[fuse-devel] device namespaces

Discussion:

riya khanna

2014-09-24 04:34:46 UTC

(Please pardon multiple emails, artifact of merging all separate
conversations)

Thanks for your feedback!

Letting the kernel know about what devices a container could access (based
on device cgroups) and having devtmpfs in the kernel create device nodes
for a container that map to corresponding CUSE nodes is what I thought of.
For example, "echo 29:0 > /proc/<pid>/devices" would prepare a virtual
framebuffer (based on real fb0 SCREENINFO properties) for this process
provided permissions allow this operation. To view the framebuffer, the
CUSE based virtual device would talk to the actual hardware. Since
namespaces would have different view of the underlying devices, "sysfs" has
to made aware of this as well.

Please let me know your inputs.
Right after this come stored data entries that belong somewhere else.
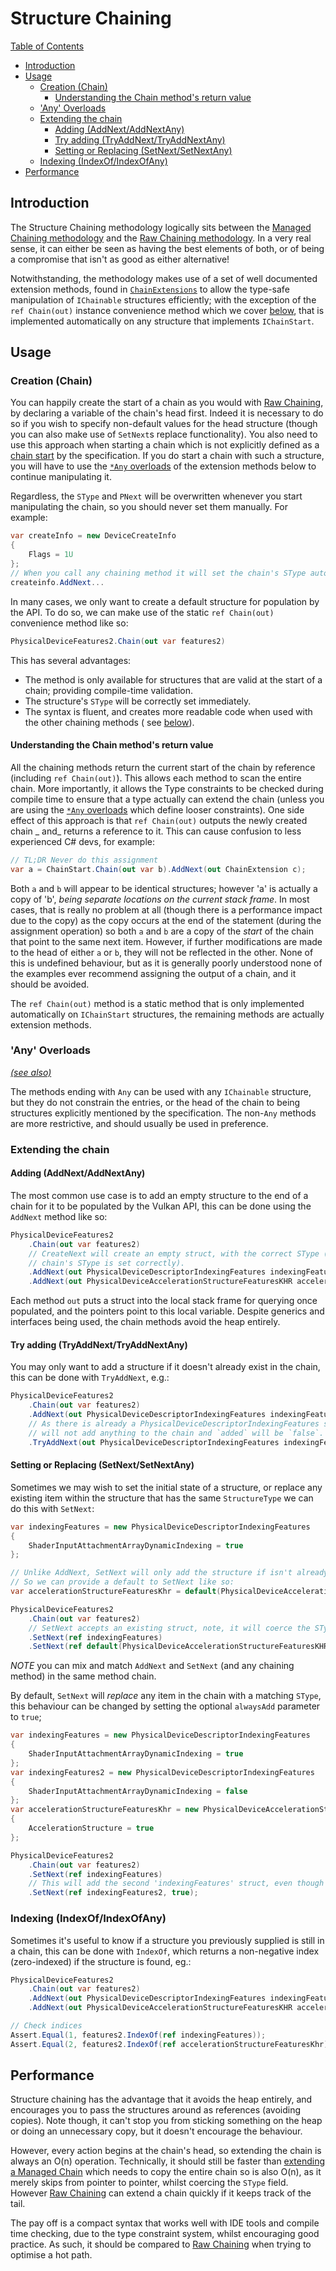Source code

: ﻿# Structure Chaining

[Table of Contents](overview.md#table-of-contents)

- [Introduction](structure-chaining.md#introduction)
- [Usage](structure-chaining.md#usage)
    - [Creation (Chain)](structure-chaining.md#creation-chain)
        - [Understanding the Chain method's return value](structure-chaining.md#understanding-the-chain-methods-return-value)
    - ['Any' Overloads](structure-chaining.md#any-overloads)
    - [Extending the chain](structure-chaining.md#extending-the-chain)
        - [Adding (AddNext/AddNextAny)](structure-chaining.md#adding-addnextaddnextany)
        - [Try adding (TryAddNext/TryAddNextAny)](structure-chaining.md#try-adding-tryaddnexttryaddnextany)
        - [Setting or Replacing (SetNext/SetNextAny)](structure-chaining.md#setting-or-replacing-setnextsetnextany)
    - [Indexing (IndexOf/IndexOfAny)](structure-chaining.md#indexing-indexofindexofany)
- [Performance](structure-chaining.md#performance)

## Introduction

The Structure Chaining methodology logically sits between the [Managed Chaining methodology](managed-chaining.md) and
the [Raw Chaining methodology](raw_chaining.md). In a very real sense, it can either be seen as having the best elements
of both, or of being a compromise that isn't as good as either alternative!

Notwithstanding, the methodology makes use of a set of well documented extension methods, found
in [`ChainExtensions`](../../src/Vulkan/Silk.NET.Vulkan/ChainExtensions.cs) to allow the type-safe manipulation
of `IChainable` structures efficiently; with the exception of the `ref Chain(out)` instance convenience method which we
cover [below](#creation-chain), that is implemented automatically on any structure that implements `IChainStart`.

## Usage

### Creation (Chain)

You can happily create the start of a chain as you would with [Raw Chaining](raw_chaining.md), by declaring a variable
of the chain's head first. Indeed it is necessary to do so if you wish to specify non-default values for the head
structure (though you can also make use of `SetNext`s replace functionality). You also need to use this approach when
starting a chain which is not explicitly defined as a [chain start](vulkan.md#ichainstart) by the specification. If you
do start a chain with such a structure, you will have to use the [`*Any` overloads](#any-overloads) of the extension
methods below to continue manipulating it.

Regardless, the `SType` and `PNext` will be overwritten whenever you start manipulating the chain, so you should never
set them manually. For example:

```csharp
var createInfo = new DeviceCreateInfo
{
    Flags = 1U
};
// When you call any chaining method it will set the chain's SType automatically.
createinfo.AddNext...
```

In many cases, we only want to create a default structure for population by the API. To do so, we can make use of the
static `ref Chain(out)` convenience method like so:

```csharp
PhysicalDeviceFeatures2.Chain(out var features2)
```

This has several advantages:

- The method is only available for structures that are valid at the start of a chain; providing compile-time validation.
- The structure's `SType` will be correctly set immediately.
- The syntax is fluent, and creates more readable code when used with the other chaining methods (
  see [below](#adding-addnextaddnextany)).

#### Understanding the Chain method's return value

All the chaining methods return the current start of the chain by reference (including `ref Chain(out)`). This allows
each method to scan the entire chain. More importantly, it allows the Type constraints to be checked during compile time
to ensure that a type actually can extend the chain (unless you are using the [`*Any` overloads](#any-overloads) which
define looser constraints). One side effect of this approach is that `ref Chain(out)` outputs the newly created chain _
and_ returns a reference to it. This can cause confusion to less experienced C# devs, for example:

```csharp
// TL;DR Never do this assignment
var a = ChainStart.Chain(out var b).AddNext(out ChainExtension c);
```

Both `a` and `b` will appear to be identical structures; however 'a' is actually a copy of 'b', _being separate
locations on the current stack frame_. In most cases, that is really no problem at all (though there is a performance
impact due to the copy) as the copy occurs at the end of the statement (during the assignment operation) so both `a`
and `b` are a copy of the _start_ of the chain that point to the same next item. However, if further modifications are
made to the head of either `a` or `b`, they will not be reflected in the other. None of this is undefined behaviour, but
as it is generally poorly understood none of the examples ever recommend assigning the output of a chain, and it should
be avoided.

The `ref Chain(out)` method is a static method that is only implemented automatically on `IChainStart` structures, the
remaining methods are actually extension methods.

### 'Any' Overloads

[_(see also)_](vulkan.md#any-overloads)

The methods ending with `Any` can be used with any `IChainable` structure, but they do not constrain the entries, or the
head of the chain to being structures explicitly mentioned by the specification. The non-`Any` methods are more
restrictive, and should usually be used in preference.

### Extending the chain

#### Adding (AddNext/AddNextAny)

The most common use case is to add an empty structure to the end of a chain for it to be populated by the Vulkan API,
this can be done using the `AddNext` method like so:

```csharp
PhysicalDeviceFeatures2
    .Chain(out var features2)
    // CreateNext will create an empty struct, with the correct SType (as well as ensuring the
    // chain's SType is set correctly).
    .AddNext(out PhysicalDeviceDescriptorIndexingFeatures indexingFeatures)
    .AddNext(out PhysicalDeviceAccelerationStructureFeaturesKHR accelerationStructureFeaturesKhr);
```

Each method `out` puts a struct into the local stack frame for querying once populated, and the pointers point to this
local variable. Despite generics and interfaces being used, the chain methods avoid the heap entirely.

#### Try adding (TryAddNext/TryAddNextAny)

You may only want to add a structure if it doesn't already exist in the chain, this can be done with `TryAddNext`, e.g.:

```csharp
PhysicalDeviceFeatures2
    .Chain(out var features2)
    .AddNext(out PhysicalDeviceDescriptorIndexingFeatures indexingFeatures)
    // As there is already a PhysicalDeviceDescriptorIndexingFeatures structure the following
    // will not add anything to the chain and `added` will be `false`.
    .TryAddNext(out PhysicalDeviceDescriptorIndexingFeatures indexingFeatures2, out bool added);
```

#### Setting or Replacing (SetNext/SetNextAny)

Sometimes we may wish to set the initial state of a structure, or replace any existing item within the structure that
has the same `StructureType` we can do this with `SetNext`:

```csharp
var indexingFeatures = new PhysicalDeviceDescriptorIndexingFeatures
{
    ShaderInputAttachmentArrayDynamicIndexing = true
};

// Unlike AddNext, SetNext will only add the structure if isn't already present, otherwise it will overwrite it.
// So we can provide a default to SetNext like so:
var accelerationStructureFeaturesKhr = default(PhysicalDeviceAccelerationStructureFeaturesKHR);

PhysicalDeviceFeatures2
    .Chain(out var features2)
    // SetNext accepts an existing struct, note, it will coerce the SType and blank the PNext
    .SetNext(ref indexingFeatures)
    .SetNext(ref default(PhysicalDeviceAccelerationStructureFeaturesKHR));
```

*NOTE* you can mix and match `AddNext` and `SetNext` (and any chaining method) in the same method chain.

By default, `SetNext` will _replace_ any item in the chain with a matching `SType`, this behaviour can be changed by
setting the optional `alwaysAdd` parameter to `true`;

```csharp
var indexingFeatures = new PhysicalDeviceDescriptorIndexingFeatures
{
    ShaderInputAttachmentArrayDynamicIndexing = true
};
var indexingFeatures2 = new PhysicalDeviceDescriptorIndexingFeatures
{
    ShaderInputAttachmentArrayDynamicIndexing = false
};
var accelerationStructureFeaturesKhr = new PhysicalDeviceAccelerationStructureFeaturesKHR
{
    AccelerationStructure = true
};

PhysicalDeviceFeatures2
    .Chain(out var features2)
    .SetNext(ref indexingFeatures)
    // This will add the second 'indexingFeatures' struct, even though one is already present in the chain.
    .SetNext(ref indexingFeatures2, true);
```

### Indexing (IndexOf/IndexOfAny)

Sometimes it's useful to know if a structure you previously supplied is still in a chain, this can be done
with `IndexOf`, which returns a non-negative index (zero-indexed) if the structure is found, eg.:

```csharp
PhysicalDeviceFeatures2
    .Chain(out var features2)
    .AddNext(out PhysicalDeviceDescriptorIndexingFeatures indexingFeatures)
    .AddNext(out PhysicalDeviceAccelerationStructureFeaturesKHR accelerationStructureFeaturesKhr);

// Check indices
Assert.Equal(1, features2.IndexOf(ref indexingFeatures));
Assert.Equal(2, features2.IndexOf(ref accelerationStructureFeaturesKhr));
```

## Performance

Structure chaining has the advantage that it avoids the heap entirely, and encourages you to pass the structures around
as references (avoiding copies). Note though, it can't stop you from sticking something on the heap or doing an
unnecessary copy, but it doesn't encourage the behaviour.

However, every action begins at the chain's head, so extending the chain is always an O(n) operation. Technically, it
should still be faster than [extending a Managed Chain](managed-chaining.md#adding-to-a-chain-addaddany) which needs to
copy the entire chain so is also O(n), as it merely skips from pointer to pointer, whilst coercing the `SType` field.
However [Raw Chaining](raw_chaining.md) can extend a chain quickly if it keeps track of the tail.

The pay off is a compact syntax that works well with IDE tools and compile time checking, due to the type constraint
system, whilst encouraging good practice. As such, it should be compared to [Raw Chaining](raw_chaining.md) when trying
to optimise a hot path.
Thanks again!

-Riya

Hi,
I'm a newbie trying to come up with a fuse/cuse-based solution to
device namespace virtualization.

Fwiw I find the thought of allowing use of cuse from a container

(well,

an unprivileged container at least) more than a little bit

frightening

from a security perspective. If a process does an ioctl on a

cuse-based

device then the process implementing the device can get a very

broad

ability to read and write in the initiator's address space. If the

The cuse or fuse process would best run with the permissions of the
container. Even for an unprivileged container it could connect to
bind-mounts of say /dev/null etc for any passthrough access.

device were to show up automagically in devtmpfs and a process on

the

host could be tricked into opening the device, then that sounds

like a

great vector for an attack. Just something to keep in mind.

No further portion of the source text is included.